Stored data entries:
*-*-*

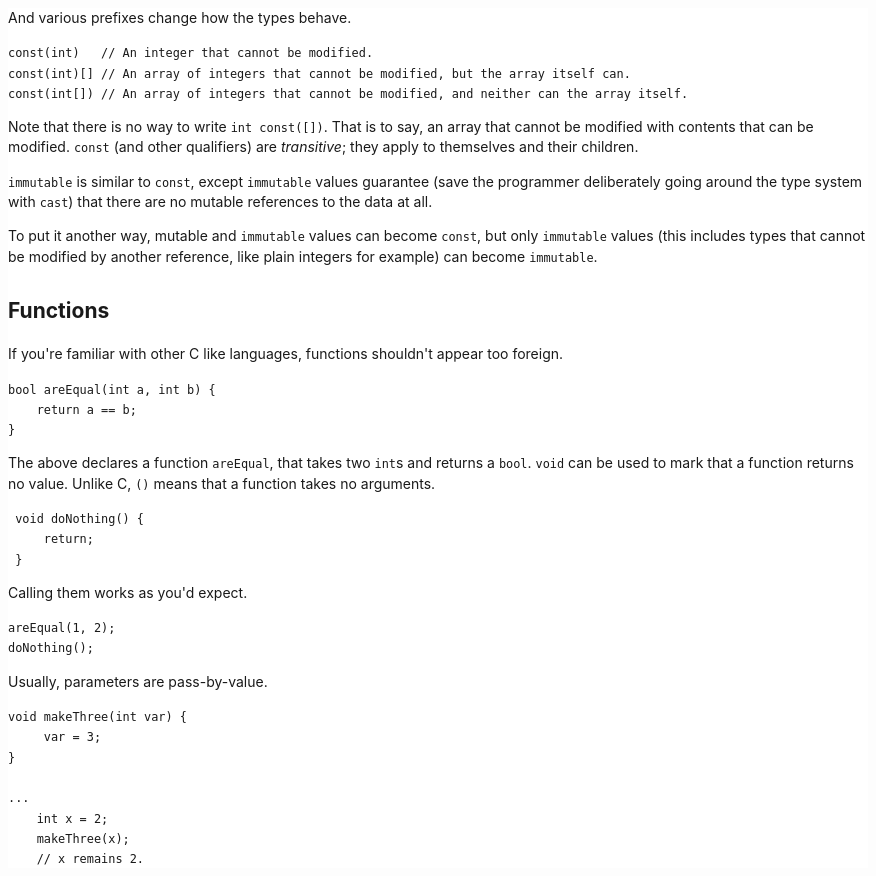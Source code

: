 And various prefixes change how the types behave.

```
const(int)   // An integer that cannot be modified.
const(int)[] // An array of integers that cannot be modified, but the array itself can.
const(int[]) // An array of integers that cannot be modified, and neither can the array itself.
```

Note that there is no way to write `int const([])`. That is to say, an array that cannot be modified with contents that can be modified. `const` (and other qualifiers) are *transitive*; they apply to themselves and their children.

`immutable` is similar to `const`, except `immutable` values guarantee (save the programmer deliberately going around the type system with `cast`) that there are no mutable references to the data at all.

To put it another way, mutable and `immutable` values can become `const`, but only `immutable` values (this includes types that cannot be modified by another reference, like plain integers for example) can become `immutable`.

Functions
---

If you're familiar with other C like languages, functions shouldn't appear too foreign.

```
bool areEqual(int a, int b) {
	return a == b;
}
```

The above declares a function `areEqual`, that takes two `int`s and returns a `bool`. `void` can be used to mark that a function returns no value. Unlike C, `()` means that a function takes no arguments.

```
 void doNothing() {
	 return;
 }
```

Calling them works as you'd expect.

```
areEqual(1, 2);
doNothing();
```


Usually, parameters are pass-by-value.

```
void makeThree(int var) {
	 var = 3;
}

...
	int x = 2;
	makeThree(x);
	// x remains 2.
```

*-*-*

If a line of the entries above holds "void", count it, then report the total alone.

3